Let’s talk about Wall Street – how it works and what’s its relation with crypto.
Wall Street doesn’t care about price, they want flows.
Here is a great quote from former hedge fund manager Ben Hunt on the business model behind Wall Street.
“Most people on the outside of Wall Street think that the goal is to invent or accumulate an asset that goes up in price a lot. They think that’s winning.
What I would say to you is that is not how Wall Street works. They really don’t care about the price of anything.
The way that you make real money is not by the price of something going up, it’s by being in the middle of flow.”
In Ben’s vernacular, “flow” is the never-ending river of money that is looking for investments.
Outside of Wall Street, there is a common perception that Wall Street = investors. To some extent that is true, big asset managers are certainly a part of Wall Street, but it’s also not true.
Wall Street is a marketplace that has a similar business model to many “platform” business models you see today. It is entirely based on facilitating and taking slices of transactions.
For Uber, that means connecting drivers with passengers. For Wall Street, and capital markets more broadly, that means connecting investors with investment opportunities.
On its best days, Wall Street ensures that capital is properly allocated to companies that deserve it. On its worst days, it’s a casino that is happy to milk its customers to the bone.
Ben references the great financial crisis as an example of how this business model can go bad.
“The great financial crisis was all based on the creation of a new asset class called ‘non-conforming residential mortgage-backed securities.’ It was this brilliant idea that there are two parts to mortgages – a loan and the deed.
What if we cut those in two? So that we separated the loan part from the deed or collateral part.
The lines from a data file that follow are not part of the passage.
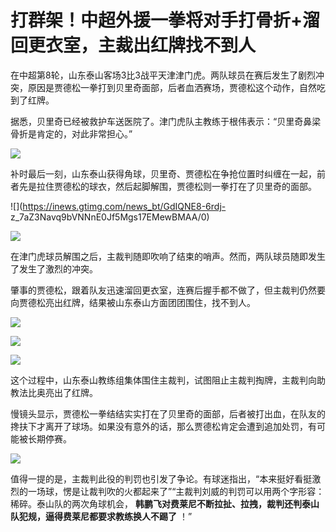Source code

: # 打群架！中超外援一拳将对手打骨折+溜回更衣室，主裁出红牌找不到人

在中超第8轮，山东泰山客场3比3战平天津津门虎。两队球员在赛后发生了剧烈冲突，原因是贾德松一拳打到贝里奇面部，后者血洒赛场，贾德松这个动作，自然吃到了红牌。

据悉，贝里奇已经被救护车送医院了。津门虎队主教练于根伟表示：“贝里奇鼻梁骨折是肯定的，对此非常担心。”

![](https://inews.gtimg.com/news_bt/OWnmhZ9gD7Bv2G5gZXqrxh4HqVXzkrw9nwcjP3KDwx5wMAA/1000)

补时最后一刻，山东泰山获得角球，贝里奇、贾德松在争抢位置时纠缠在一起，前者先是拉住贾德松的球衣，然后起脚解围，贾德松则一拳打在了贝里奇的面部。

![](https://inews.gtimg.com/news_bt/GdIQNE8-6rdj-
z_7aZ3Navq9bVNNnE0Jf5Mgs17EMewBMAA/0)

![](https://inews.gtimg.com/news_bt/GY2yyXbXbfbkcHxAZm3cMuRhTkAkq08TxkvgxUtG2EDUgAA/0)

在津门虎球员解围之后，主裁判随即吹响了结束的哨声。然而，两队球员随即发生了发生了激烈的冲突。

肇事的贾德松，跟着队友迅速溜回更衣室，连赛后握手都不做了，但主裁判仍然要向贾德松亮出红牌，结果被山东泰山方面团团围住，找不到人。

![](https://inews.gtimg.com/news_bt/GVxm6aLKtl2VJfkXEOWYDAWKvSVi7DKlptA4iKezh-27AAA/0)

![](https://inews.gtimg.com/news_bt/GC5Twg8xMrewqea88j_RiqS_vTbc1_hUuxhYqpWRPr1iUAA/0)

![](https://inews.gtimg.com/news_bt/GucfRATtTdol1hmG-R8zRh3NrivlDAapI_g1B0QRpcFvUAA/0)

这个过程中，山东泰山教练组集体围住主裁判，试图阻止主裁判掏牌，主裁判向助教法比奥亮出了红牌。

慢镜头显示，贾德松一拳结结实实打在了贝里奇的面部，后者被打出血，在队友的搀扶下才离开了球场。如果没有意外的话，那么贾德松肯定会遭到追加处罚，有可能被长期停赛。

![](https://inews.gtimg.com/news_bt/OXlUpsFszxUZRS1zS8vz1Nsd_DNNsIB0qt6KEwmdqXRRQAA/1000)

值得一提的是，主裁判此役的判罚也引发了争论。有球迷指出，“本来挺好看挺激烈的一场球，愣是让裁判吹的火都起来了”“主裁判刘威的判罚可以用两个字形容：稀碎。泰山队的两次角球机会，
**韩鹏飞对费莱尼不断拉扯、拉拽，裁判还判泰山队犯规，逼得费莱尼都要求教练换人不踢了** ！”

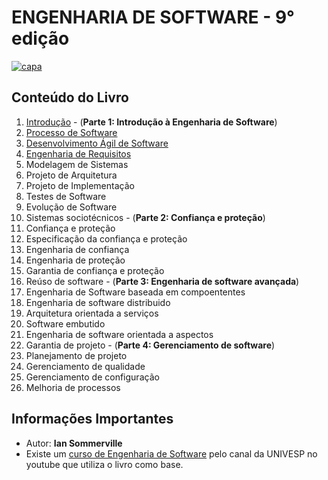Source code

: # ENGENHARIA DE SOFTWARE - 9° edição

[![capa](https://encrypted-tbn0.gstatic.com/images?q=tbn%3AANd9GcRIMHbmfrOWM4vEft27p4wtWGJvCrUhd5P0zozdJGPo-ay6Urrh)](https://drive.google.com/file/d/1KcS2OWvy-4lKzyxQNBy6k45DnaVMD4G4/view?usp=drivesdk)

## Conteúdo do Livro

1. [Introdução](https://github.com/Darlley/ExerciciosLivros/tree/master/tecnologia/engenhariadesoftware1/capitulo1) - (**Parte 1: Introdução à Engenharia de Software**)
1. [Processo de Software](https://github.com/Darlley/ExerciciosLivros/tree/master/tecnologia/engenhariadesoftware1/capitulo2)
1. [Desenvolvimento Ágil de Software](https://github.com/Darlley/ExerciciosLivros/tree/master/tecnologia/engenhariadesoftware1/capitulo3)
1. [Engenharia de Requisitos](https://github.com/Darlley/ExerciciosLivros/tree/master/tecnologia/engenhariadesoftware1/capitulo4)
1. Modelagem de Sistemas
1. Projeto de Arquitetura
1. Projeto de Implementação 
1. Testes de Software
1. Evolução de Software
1. Sistemas sociotécnicos - (**Parte 2: Confiança e proteção**)
1. Confiança e proteção
1. Especificação da confiança e proteção
1. Engenharia de confiança
1. Engenharia de proteção
1. Garantia de confiança e proteção
1. Reúso de software - (**Parte 3: Engenharia de software avançada**)
1. Engenharia de Software baseada em compoententes
1. Engenharia de software distribuido
1. Arquitetura orientada a serviços
1. Software embutido
1. Engenharia de software orientada a aspectos
1. Garantia de projeto - (**Parte 4: Gerenciamento de software**)
1. Planejamento de projeto
1. Gerenciamento de qualidade
1. Gerenciamento de configuração
1. Melhoria de processos

## Informações Importantes

- Autor: **Ian Sommerville**
- Existe um [curso de Engenharia de Software](https://www.youtube.com/playlist?list=PLxI8Can9yAHfeoA_yMm9iKJVxQprljmL9) pelo canal da UNIVESP no youtube que utiliza o livro como base.
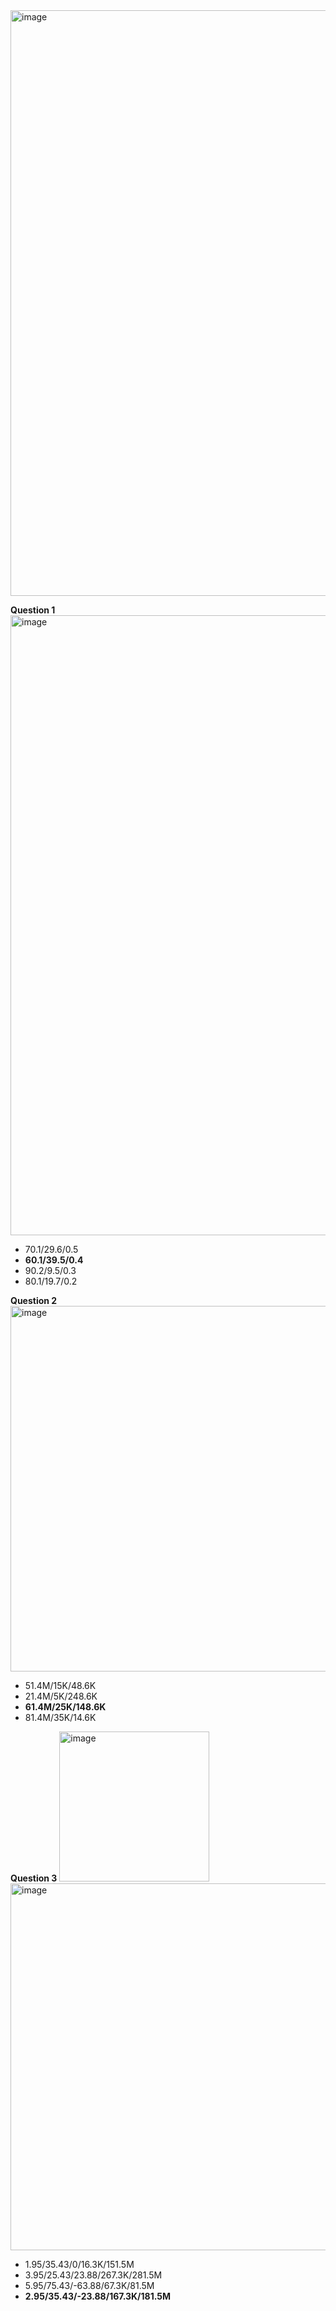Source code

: <img width="937" alt="image" src="https://user-images.githubusercontent.com/65050959/224816143-792f4610-09a5-46c3-a8bc-c7478b7be867.png">

**Question 1**
<img width="992" alt="image" src="https://user-images.githubusercontent.com/65050959/224816750-d2ff0305-67a0-49e6-87dc-7e7ce09281f2.png">

- 70.1/29.6/0.5
- **60.1/39.5/0.4**
- 90.2/9.5/0.3
- 80.1/19.7/0.2

**Question 2**
<img width="585" alt="image" src="https://user-images.githubusercontent.com/65050959/224816833-2444492e-af0d-4aa6-b0ac-87314975b075.png">

- 51.4M/15K/48.6K
- 21.4M/5K/248.6K
- **61.4M/25K/148.6K**
- 81.4M/35K/14.6K

**Question 3**
<img width="240" alt="image" src="https://user-images.githubusercontent.com/65050959/224817088-9f2583a3-e461-46b3-a1a8-54152d974837.png">
<img width="587" alt="image" src="https://user-images.githubusercontent.com/65050959/224816902-20670963-3906-463a-98b7-6990c859422a.png">

- 1.95/35.43/0/16.3K/151.5M
- 3.95/25.43/23.88/267.3K/281.5M
- 5.95/75.43/-63.88/67.3K/81.5M
- **2.95/35.43/-23.88/167.3K/181.5M**
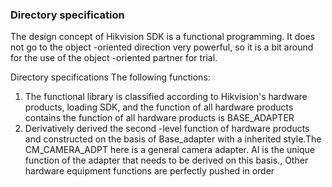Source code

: ### Directory specification
The design concept of Hikvision SDK is a functional programming. It does not go to the object -oriented direction very powerful, so it is a bit around for the use of the object -oriented partner for trial.

Directory specifications The following functions:
1. The functional library is classified according to Hikvision's hardware products, loading SDK, and the function of all hardware products contains the function of all hardware products is BASE_ADAPTER
2. Derivatively derived the second -level function of hardware products and constructed on the basis of Base_adapter with a inherited style.The CM_CAMERA_ADPT here is a general camera adapter. AI is the unique function of the adapter that needs to be derived on this basis., Other hardware equipment functions are perfectly pushed in order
We’ll take all these loans and pool them together, tranche them up, and then we’re going to sell them.
This became a $10 trillion asset class. And all of this, the changes in the laws around mortgages, it was all part and parcel of creating a thing where Wall Street could get in the middle of trillions of dollars of flow.”
The system is a real-world manifestation of the paperclip maximizer problem, a thought experiment that explores the danger of artificial intelligence.
The thought experiment warns of the danger of a single-minded AI tasked with ‘maximizing’ the creation of paperclips, which in its most extreme case could end with a world full of paperclips and every human dead.
Wall Street is like the AI running that paperclip factory. It is a closed system guarded with gatekeepers that are incentivized to keep churning out paperclips, no matter what.
How do crypto ‘hodlers’ fit into that?
Crypto is the complete antithesis of Wall Street. It is an open, transparent system that is built on the premise of financial inclusion.
The industry encourages financial control and independence, and famously advises its participants to “HODL” as a means of building wealth.
Crypto is designed to eliminate the need for centralized intermediaries and all of the perverse incentives that accompany them. So was the internet though, and we all know how that worked out.
It seems like Wall Street and crypto are on a collision course. I just hope that Bitcoin chews up Wall Street and not the other way around.